Useful Astronomy

I’ve always had this fascination with the first people to look up at the stars. What did they think? There are records of sky observations going back some thirty thousand years, but unfortunately none of those folks wrote down their thoughts. They lived in “oral” societies, where information was passed along by the spoken word or possibly even by sign language. So, a huge body of thought is lost to us. Modern folks don’t think the same way they did back then; we live in much more complex societies, use many more complex tools, write things down, and understand far more about the universe than the first humans did.

But, at heart, we’re still human, and we can still be amazed at the sight of sunrise, or a comet in the sky, or the beauty of the stars on a winter’s night. And, amazingly, the stars do connect us to our most distant ancestors because, for the most part, the sky pretty much looks the same to us as it did to them. There are some differences, which you’d expect to see across tens of thousands of years of time. The north pole star hasn’t always been Polaris. Over the centuries, supernovae and novae have brightened dimmed in various parts of the sky. But, by and large, the stars haven’t changed much, the planets still make their trips across the sky, and the Moon goes through its monthly cycle of changes.

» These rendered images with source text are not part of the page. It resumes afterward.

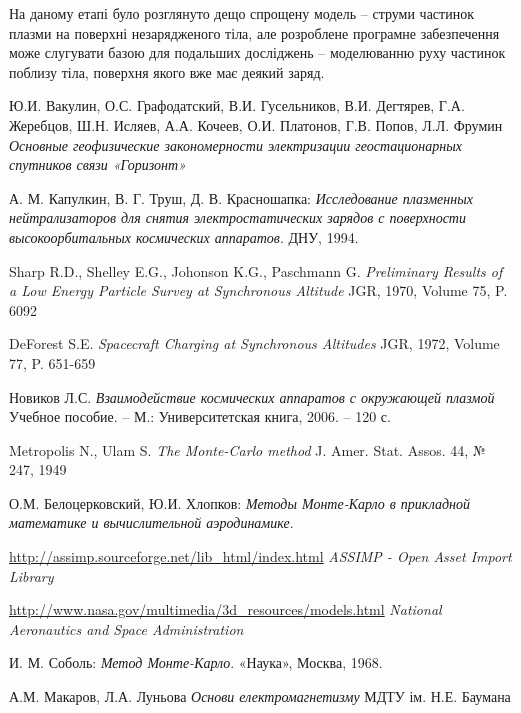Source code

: \documentclass[a4paper,12pt]{article}
\begin{document}
На даному етапі було розглянуто дещо спрощену модель -- струми частинок плазми на поверхні незарядженого тіла, але розроблене програмне забезпечення може слугувати базою для подальших досліджень -- моделюванню руху частинок поблизу тіла, поверхня якого вже має деякий заряд.


\newpage

\begin{thebibliography}{9}

  Ю.И. Вакулин, О.С. Графодатский, В.И. Гусельников, В.И. Дегтярев, Г.А. Жеребцов, Ш.Н. Исляев, А.А. Кочеев, О.И. Платонов, Г.В. Попов, Л.Л. Фрумин
  \emph{Основные геофизические закономерности электризации геостационарных спутников связи «Горизонт»}

  А. М. Капулкин, В. Г. Труш, Д. В. Красношапка:
  \emph{Исследование плазменных нейтрализаторов для снятия электростатических зарядов с поверхности высокоорбитальных космических аппаратов}.
  ДНУ, 1994.

  Sharp R.D., Shelley E.G., Johonson K.G., Paschmann G.
  \emph{Preliminary Results of a Low Energy Particle Survey at Synchronous Altitude}
  JGR, 1970, Volume 75, P. 6092

  DeForest S.E.
  \emph{Spacecraft Charging at Synchronous Altitudes}
  JGR, 1972, Volume 77, P. 651-659

  Новиков Л.С.
  \emph{Взаимодействие космических аппаратов с окружающей плазмой}
  Учебное пособие. -- М.: Университетская книга, 2006. -- 120 с.
  
  Metropolis N., Ulam S.
  \emph{The Monte-Carlo method}
  J. Amer. Stat. Assos. 44,  № 247, 1949

  О.М. Белоцерковский, Ю.И. Хлопков:
  \emph{Методы Монте-Карло в прикладной математике и вычислительной аэродинамике}.

  \url{http://assimp.sourceforge.net/lib_html/index.html}
  \emph{ASSIMP - Open Asset Import Library}
  
  \url{http://www.nasa.gov/multimedia/3d_resources/models.html}
  \emph{National Aeronautics and Space Administration}
  
  И. М. Соболь:
  \emph{Метод Монте-Карло}.
  «Наука», Москва, 1968.
  
    А.М. Макаров, Л.А. Луньова
    \emph{Основи електромагнетизму}
    МДТУ ім. Н.Е. Баумана  
      

\end{thebibliography}
\end{document}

What did the ancients do with the sky that we do very little of today? They used it. It was their calendar. And their timekeeper. Day followed night, months are made of weeks, and weeks become years. So, the sky was a tool—a very practical one that had implications for survival. Oh, sure, today we can look at the sky and know that it’s day or night, but how many of us know the star patterns for each season? How many of us chart the lunar months?

The Blanchard Bone Plaque: an early lunar calendar?
The Blanchard Bone Plaque: an early lunar calendar?

Back in “the day” the changing phases of the Moon were a handy way to keep track of time’s passage, and, for women, the monthly cycle of fertility. It may well be that women were humanity’s first time and calendar keepers, simply out of the necessity to know and predict their fertile times.

Beyond the very practical uses of the sky, I still wonder though, what did the first humans think of those shiny things in the sky? Was the view of the universe the birth of our cosmic consciousness? Of our feelings of mysticism (since our earliest ancestors had NO way to explain what they saw)? Interesting things to ponder.